27 Comments Add yours

  1. Juan says:

    Excellent article! It’s one of the best I’ve read about this subject. Congratulations. I do apply ports&adapters architecture in my projects too.

    1. Thank you Juan

  2. A very nice write up indeed, especially the division between API/Domain/SPI.

    But I wonder whether it’s ok to expose my domain objects – which should provide rich business functionality – in the interface that’s inside the API? This would mean that the controller could invoke those business methods directly on the Entities it sees, without going through the API at all.

    So, should the API really use the domain objects directly or should it provide some DTOs, which will be mapped to domain objects in the implementation of those API interfaces?

    1. Hi Peter, thank you for your comment.

      API and SPI are interfaces uses to enter or step outside a domain. So usually those interfaces only uses domain objects. DTOs are usually used to transfer data over the network and are most of the time POJOs. With the Hexagonal Architecture philosophy, people generally uses DDD where POJOs are not recommended inside the domain.

      One of the main reason of that is, every domain objects have to be valid when they enter the domain. In DDD – thourgh the object oriented paradigm – this is ensured by the constructors of your domain objects.

      Another way to answer to you, in HexArch, everything inside the Hexagon is a part of the domain (business) and not technical. If the API is using DTOs, it would mean those DTOs are part of your domain objects, which doesn’t really make sense to me since they are dedicated to technically represent a domain object.

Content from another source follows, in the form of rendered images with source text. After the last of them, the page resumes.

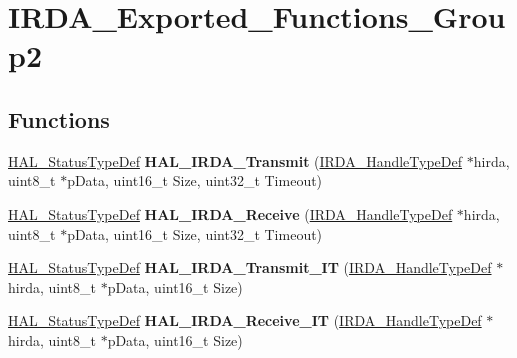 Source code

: \hypertarget{group___i_r_d_a___exported___functions___group2}{}\section{I\+R\+D\+A\+\_\+\+Exported\+\_\+\+Functions\+\_\+\+Group2}
\label{group___i_r_d_a___exported___functions___group2}
\subsection*{Functions}
\begin{DoxyCompactItemize}
\item 
\hyperlink{stm32f4xx__hal__def_8h_a63c0679d1cb8b8c684fbb0632743478f}{H\+A\+L\+\_\+\+Status\+Type\+Def} {\bfseries H\+A\+L\+\_\+\+I\+R\+D\+A\+\_\+\+Transmit} (\hyperlink{struct_i_r_d_a___handle_type_def}{I\+R\+D\+A\+\_\+\+Handle\+Type\+Def} $\ast$hirda, uint8\+\_\+t $\ast$p\+Data, uint16\+\_\+t Size, uint32\+\_\+t Timeout)\hypertarget{group___i_r_d_a___exported___functions___group2_ga8581077ae166780a2bd0c8d9b38c1ab2}{}\label{group___i_r_d_a___exported___functions___group2_ga8581077ae166780a2bd0c8d9b38c1ab2}

\item 
\hyperlink{stm32f4xx__hal__def_8h_a63c0679d1cb8b8c684fbb0632743478f}{H\+A\+L\+\_\+\+Status\+Type\+Def} {\bfseries H\+A\+L\+\_\+\+I\+R\+D\+A\+\_\+\+Receive} (\hyperlink{struct_i_r_d_a___handle_type_def}{I\+R\+D\+A\+\_\+\+Handle\+Type\+Def} $\ast$hirda, uint8\+\_\+t $\ast$p\+Data, uint16\+\_\+t Size, uint32\+\_\+t Timeout)\hypertarget{group___i_r_d_a___exported___functions___group2_ga4148e8cd07056a07a827c537f2f7823c}{}\label{group___i_r_d_a___exported___functions___group2_ga4148e8cd07056a07a827c537f2f7823c}

\item 
\hyperlink{stm32f4xx__hal__def_8h_a63c0679d1cb8b8c684fbb0632743478f}{H\+A\+L\+\_\+\+Status\+Type\+Def} {\bfseries H\+A\+L\+\_\+\+I\+R\+D\+A\+\_\+\+Transmit\+\_\+\+IT} (\hyperlink{struct_i_r_d_a___handle_type_def}{I\+R\+D\+A\+\_\+\+Handle\+Type\+Def} $\ast$hirda, uint8\+\_\+t $\ast$p\+Data, uint16\+\_\+t Size)\hypertarget{group___i_r_d_a___exported___functions___group2_gac6ea111f9cf4b8a89059708e2e8f1b81}{}\label{group___i_r_d_a___exported___functions___group2_gac6ea111f9cf4b8a89059708e2e8f1b81}

\item 
\hyperlink{stm32f4xx__hal__def_8h_a63c0679d1cb8b8c684fbb0632743478f}{H\+A\+L\+\_\+\+Status\+Type\+Def} {\bfseries H\+A\+L\+\_\+\+I\+R\+D\+A\+\_\+\+Receive\+\_\+\+IT} (\hyperlink{struct_i_r_d_a___handle_type_def}{I\+R\+D\+A\+\_\+\+Handle\+Type\+Def} $\ast$hirda, uint8\+\_\+t $\ast$p\+Data, uint16\+\_\+t Size)\hypertarget{group___i_r_d_a___exported___functions___group2_ga0ea98454afb5ec16a39ba1b5b8142005}{}\label{group___i_r_d_a___exported___functions___group2_ga0ea98454afb5ec16a39ba1b5b8142005}


\end{DoxyCompactItemize}
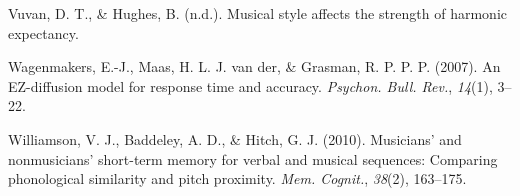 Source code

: \documentclass[english,man,floatsintext]{apa6}
\begin{document}
\leavevmode\hypertarget{ref-Vuvan_undated-zi}{}%
Vuvan, D. T., \& Hughes, B. (n.d.). Musical style affects the strength of harmonic expectancy.

\leavevmode\hypertarget{ref-Wagenmakers2007-qf}{}%
Wagenmakers, E.-J., Maas, H. L. J. van der, \& Grasman, R. P. P. P. (2007). An EZ-diffusion model for response time and accuracy. \emph{Psychon. Bull. Rev.}, \emph{14}(1), 3--22.

\leavevmode\hypertarget{ref-Williamson2010-dw}{}%
Williamson, V. J., Baddeley, A. D., \& Hitch, G. J. (2010). Musicians' and nonmusicians' short-term memory for verbal and musical sequences: Comparing phonological similarity and pitch proximity. \emph{Mem. Cognit.}, \emph{38}(2), 163--175.

\endgroup
\end{document}
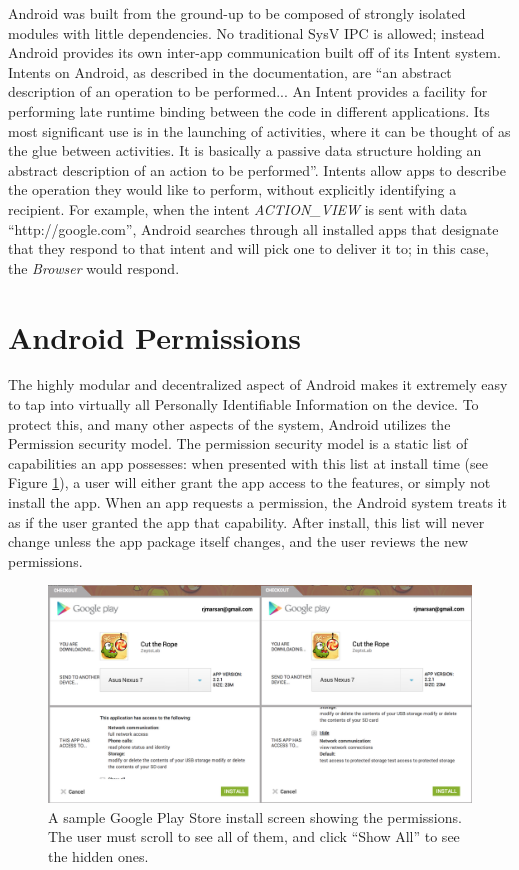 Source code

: Android was built from the ground-up to be composed of strongly isolated modules with little dependencies. No traditional SysV IPC is allowed; instead Android provides its own inter-app communication built off of its Intent system. Intents on Android, as described in the documentation, are ``an abstract description of an operation to be performed... An Intent provides a facility for performing late runtime binding between the code in different applications. Its most significant use is in the launching of activities, where it can be thought of as the glue between activities. It is basically a passive data structure holding an abstract description of an action to be performed''\citep{androidintents}. Intents allow apps to describe the operation they would like to perform, without explicitly identifying a recipient. For example, when the intent \textit{ACTION\_VIEW} is sent with data ``http://google.com'', Android searches through all installed apps that designate that they respond to that intent and will pick one to deliver it to; in this case, the \textit{Browser} would respond.

\section{Android Permissions}
The highly modular and decentralized aspect of Android makes it extremely easy to tap into virtually all Personally Identifiable Information on the device. To protect this, and many other aspects of the system, Android utilizes the Permission security model. The permission security model is a static list of capabilities an app possesses: when presented with this list at install time (see Figure \ref{fig:gpstorepermissions}), a user will either grant the app access to the features, or simply not install the app. When an app requests a permission, the Android system treats it as if the user granted the app that capability. After install, this list will never change unless the app package itself changes, and the user reviews the new permissions.

\begin{figure}[h]
\begin{center}
\includegraphics[width=1.0\columnwidth]{figs/GPStoreInstallScreen}
\caption{A sample Google Play Store install screen showing the permissions. The user must scroll to see all of them, and click ``Show All'' to see the hidden ones.}
\label{fig:gpstorepermissions}
\end{center}
\end{figure}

      Hope I was enough clear 🙂

      1. Juan says:

        Hello J’aime, I had the same question than Peter.
        I use HexArch with DDD. The inner of the hexagon isn’t just the domain, but the application layer too. The application layer and the domain model would be both inside the hexagon. The API of the hexagon would be the application layer of DDD. So putting DTOs there it would be ok. The Domain model is inner. The application layer would map DTOs to/from rich domain objects. Well that’s my approach, but I think that it is correct, because domain objects shouldn’t been exposed to adapters (infraestructure). The point is that the inside of the hexagon is layered into application and domain (application surrounding domain). Also, mapping would be made on the right side (persistence port), for translating domain model and persistence model.
        Regards,
        Juan.

      2. Hi Juan,
        In fact from what I saw with applications implementing Hexagonal Architecture, we get rid off the application layer which becomes a bit redundant.
        The main purpose of exposing your domain objects to the infrastructure, is to ensure the inversion of control. The other reason, you ensure this way to fail fast. So when your adapter is attempting to create an incorrect domain object, it will fail in the infrastructure.
        It doesn’t mean there is no reason to keep an application layer in the domain, as long as you can take advantage of it. Be careful to avoid any confusion with an application infrastructure layer (specially if you are using springboot).
        The only possible caveat I can see with that solution, is that you’ll have two representations of your domain concepts inside the domain, if I understood well what you did. One will be the real domain object and the second one the DTO.
        Thanks again for your comment.

  3. Juan says:

    Hi, you are wellcome, thanks to you for answering and talk about this subject. As I said before, your article is one of the best I’ve seen about hexagonal architecture. I like it. Some comments about what you said and what I think:

    ——————————————————–
    (1) “we get rid off the application layer which becomes a bit redundant”

    In my opinion you shouldn’t get rid of the application layer, it is not redundant, it should exist regardless of the achitecture pattern you use. It is the use case boundary and orchestrates domain objects. It cares about cross-cutting concerns like transactions. It is the direct client of domain model, and it isolates the domain from the outside world, keeping the domain impolute. It fits like a glove as the primary port (API of the hexagon) of hexagonal architecture. This architecture pattern says nothing about the structure inside the hexagon, it can be whatever you want. Alistair Cockburn uses to name the hexagon as the “App” (you can watch his “Alistair in the Hexagone” videos).

    ——————————————————–
    (2) “The main purpose of exposing your domain objects to the infrastructure, is to ensure the inversion of control”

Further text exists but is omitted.